- _TASK DESCRIPTION_
Output exactly the lines that run from the start of the records to the line with "4. **Boundary Demarcation**", counting both ends, and skip the pictures.

- _SOURCE MATERIAL_
#####
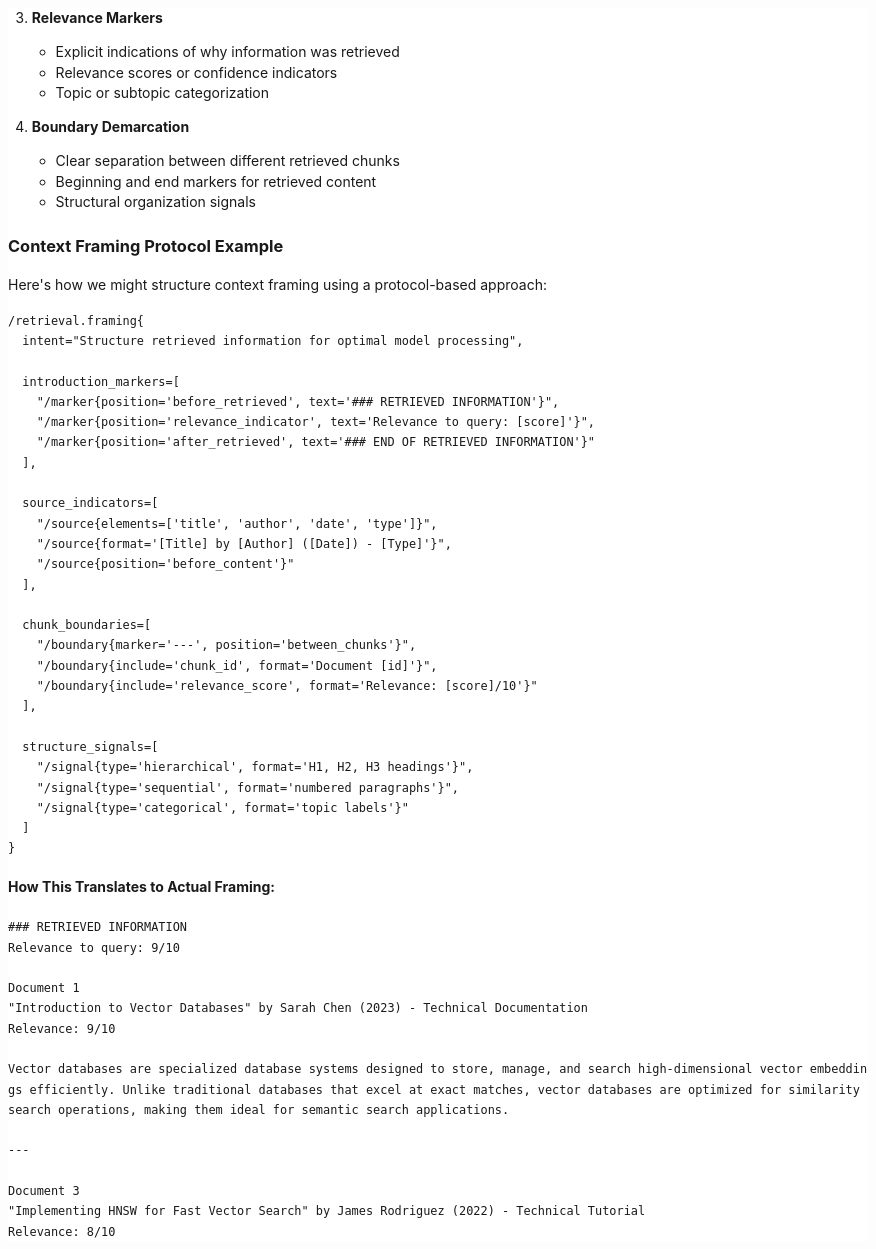 3. **Relevance Markers**
   - Explicit indications of why information was retrieved
   - Relevance scores or confidence indicators
   - Topic or subtopic categorization

4. **Boundary Demarcation**
   - Clear separation between different retrieved chunks
   - Beginning and end markers for retrieved content
   - Structural organization signals

### Context Framing Protocol Example

Here's how we might structure context framing using a protocol-based approach:

```
/retrieval.framing{
  intent="Structure retrieved information for optimal model processing",
  
  introduction_markers=[
    "/marker{position='before_retrieved', text='### RETRIEVED INFORMATION'}",
    "/marker{position='relevance_indicator', text='Relevance to query: [score]'}",
    "/marker{position='after_retrieved', text='### END OF RETRIEVED INFORMATION'}"
  ],
  
  source_indicators=[
    "/source{elements=['title', 'author', 'date', 'type']}",
    "/source{format='[Title] by [Author] ([Date]) - [Type]'}",
    "/source{position='before_content'}"
  ],
  
  chunk_boundaries=[
    "/boundary{marker='---', position='between_chunks'}",
    "/boundary{include='chunk_id', format='Document [id]'}",
    "/boundary{include='relevance_score', format='Relevance: [score]/10'}"
  ],
  
  structure_signals=[
    "/signal{type='hierarchical', format='H1, H2, H3 headings'}",
    "/signal{type='sequential', format='numbered paragraphs'}",
    "/signal{type='categorical', format='topic labels'}"
  ]
}
```

#### How This Translates to Actual Framing:

```
### RETRIEVED INFORMATION
Relevance to query: 9/10

Document 1
"Introduction to Vector Databases" by Sarah Chen (2023) - Technical Documentation
Relevance: 9/10

Vector databases are specialized database systems designed to store, manage, and search high-dimensional vector embeddings efficiently. Unlike traditional databases that excel at exact matches, vector databases are optimized for similarity search operations, making them ideal for semantic search applications.

---

Document 3
"Implementing HNSW for Fast Vector Search" by James Rodriguez (2022) - Technical Tutorial
Relevance: 8/10

```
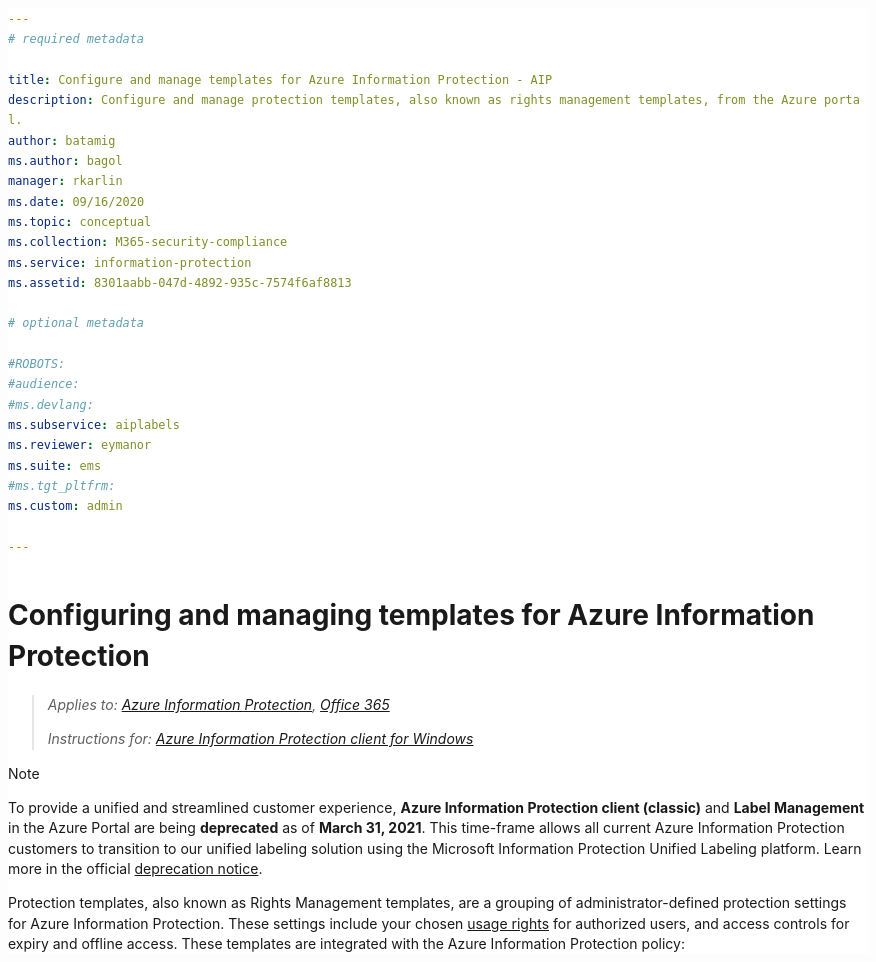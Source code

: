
 ```yaml
---
# required metadata

title: Configure and manage templates for Azure Information Protection - AIP
description: Configure and manage protection templates, also known as rights management templates, from the Azure portal.
author: batamig
ms.author: bagol
manager: rkarlin
ms.date: 09/16/2020
ms.topic: conceptual
ms.collection: M365-security-compliance
ms.service: information-protection
ms.assetid: 8301aabb-047d-4892-935c-7574f6af8813

# optional metadata

#ROBOTS:
#audience:
#ms.devlang:
ms.subservice: aiplabels
ms.reviewer: eymanor
ms.suite: ems
#ms.tgt_pltfrm:
ms.custom: admin

---
```


# Configuring and managing templates for Azure Information Protection

>*Applies to: [Azure Information Protection](https://azure.microsoft.com/pricing/details/information-protection), [Office 365](https://download.microsoft.com/download/E/C/F/ECF42E71-4EC0-48FF-AA00-577AC14D5B5C/Azure_Information_Protection_licensing_datasheet_EN-US.pdf)*
>
> *Instructions for: [Azure Information Protection client for Windows](faqs.md#whats-the-difference-between-the-azure-information-protection-classic-and-unified-labeling-clients)*

>[!NOTE] 
> To provide a unified and streamlined customer experience, **Azure Information Protection client (classic)** and **Label Management** in the Azure Portal are being **deprecated** as of **March 31, 2021**. This time-frame allows all current Azure Information Protection customers to transition to our unified labeling solution using the Microsoft Information Protection Unified Labeling platform. Learn more in the official [deprecation notice](https://aka.ms/aipclassicsunset).

Protection templates, also known as Rights Management templates, are a grouping of administrator-defined protection settings for Azure Information Protection. These settings include your chosen [usage rights](configure-usage-rights.md) for authorized users, and access controls for expiry and offline access. These templates are integrated with the Azure Information Protection policy: 
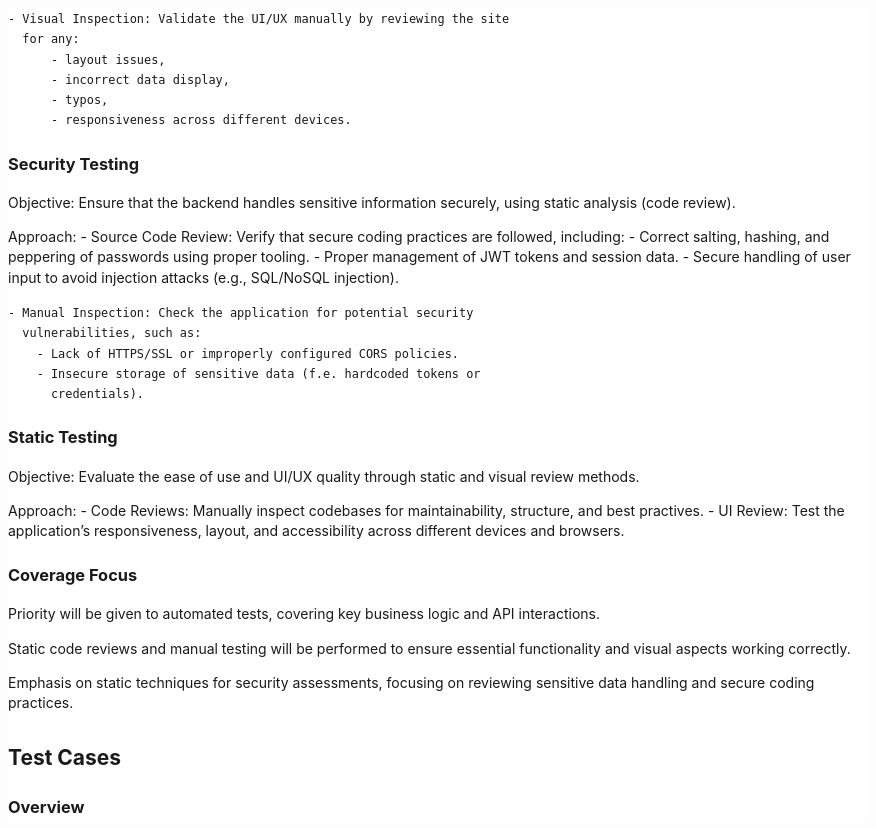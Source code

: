     - Visual Inspection: Validate the UI/UX manually by reviewing the site
      for any:
          - layout issues,
          - incorrect data display,
          - typos,
          - responsiveness across different devices.

### Security Testing

Objective: Ensure that the backend handles sensitive information securely,
using static analysis (code review).

Approach:
    - Source Code Review: Verify that secure coding practices are followed,
      including:
        - Correct salting, hashing, and peppering of passwords using proper
          tooling.
        - Proper management of JWT tokens and session data.
        - Secure handling of user input to avoid injection attacks (e.g.,
          SQL/NoSQL injection).

    - Manual Inspection: Check the application for potential security
      vulnerabilities, such as:
        - Lack of HTTPS/SSL or improperly configured CORS policies.
        - Insecure storage of sensitive data (f.e. hardcoded tokens or
          credentials).

### Static Testing

Objective: Evaluate the ease of use and UI/UX quality through static and
visual review methods.

Approach:
    - Code Reviews: Manually inspect codebases for maintainability, structure,
      and best practives.
    - UI Review: Test the application’s responsiveness, layout, and
      accessibility across different devices and browsers.

### Coverage Focus

Priority will be given to automated tests, covering key
business logic and API interactions.

Static code reviews and manual testing will be performed to ensure
essential functionality and visual aspects working correctly.

Emphasis on static techniques for security assessments, focusing on reviewing
sensitive data handling and secure coding practices.

## Test Cases

### Overview
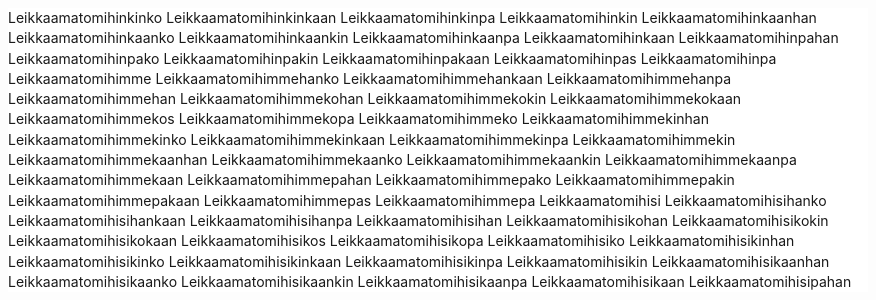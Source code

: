 Leikkaamatomihinkinko
Leikkaamatomihinkinkaan
Leikkaamatomihinkinpa
Leikkaamatomihinkin
Leikkaamatomihinkaanhan
Leikkaamatomihinkaanko
Leikkaamatomihinkaankin
Leikkaamatomihinkaanpa
Leikkaamatomihinkaan
Leikkaamatomihinpahan
Leikkaamatomihinpako
Leikkaamatomihinpakin
Leikkaamatomihinpakaan
Leikkaamatomihinpas
Leikkaamatomihinpa
Leikkaamatomihimme
Leikkaamatomihimmehanko
Leikkaamatomihimmehankaan
Leikkaamatomihimmehanpa
Leikkaamatomihimmehan
Leikkaamatomihimmekohan
Leikkaamatomihimmekokin
Leikkaamatomihimmekokaan
Leikkaamatomihimmekos
Leikkaamatomihimmekopa
Leikkaamatomihimmeko
Leikkaamatomihimmekinhan
Leikkaamatomihimmekinko
Leikkaamatomihimmekinkaan
Leikkaamatomihimmekinpa
Leikkaamatomihimmekin
Leikkaamatomihimmekaanhan
Leikkaamatomihimmekaanko
Leikkaamatomihimmekaankin
Leikkaamatomihimmekaanpa
Leikkaamatomihimmekaan
Leikkaamatomihimmepahan
Leikkaamatomihimmepako
Leikkaamatomihimmepakin
Leikkaamatomihimmepakaan
Leikkaamatomihimmepas
Leikkaamatomihimmepa
Leikkaamatomihisi
Leikkaamatomihisihanko
Leikkaamatomihisihankaan
Leikkaamatomihisihanpa
Leikkaamatomihisihan
Leikkaamatomihisikohan
Leikkaamatomihisikokin
Leikkaamatomihisikokaan
Leikkaamatomihisikos
Leikkaamatomihisikopa
Leikkaamatomihisiko
Leikkaamatomihisikinhan
Leikkaamatomihisikinko
Leikkaamatomihisikinkaan
Leikkaamatomihisikinpa
Leikkaamatomihisikin
Leikkaamatomihisikaanhan
Leikkaamatomihisikaanko
Leikkaamatomihisikaankin
Leikkaamatomihisikaanpa
Leikkaamatomihisikaan
Leikkaamatomihisipahan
#####
- _ANSWER_
 3. **Relevance Markers**
   - Explicit indications of why information was retrieved
   - Relevance scores or confidence indicators
   - Topic or subtopic categorization

4. **Boundary Demarcation**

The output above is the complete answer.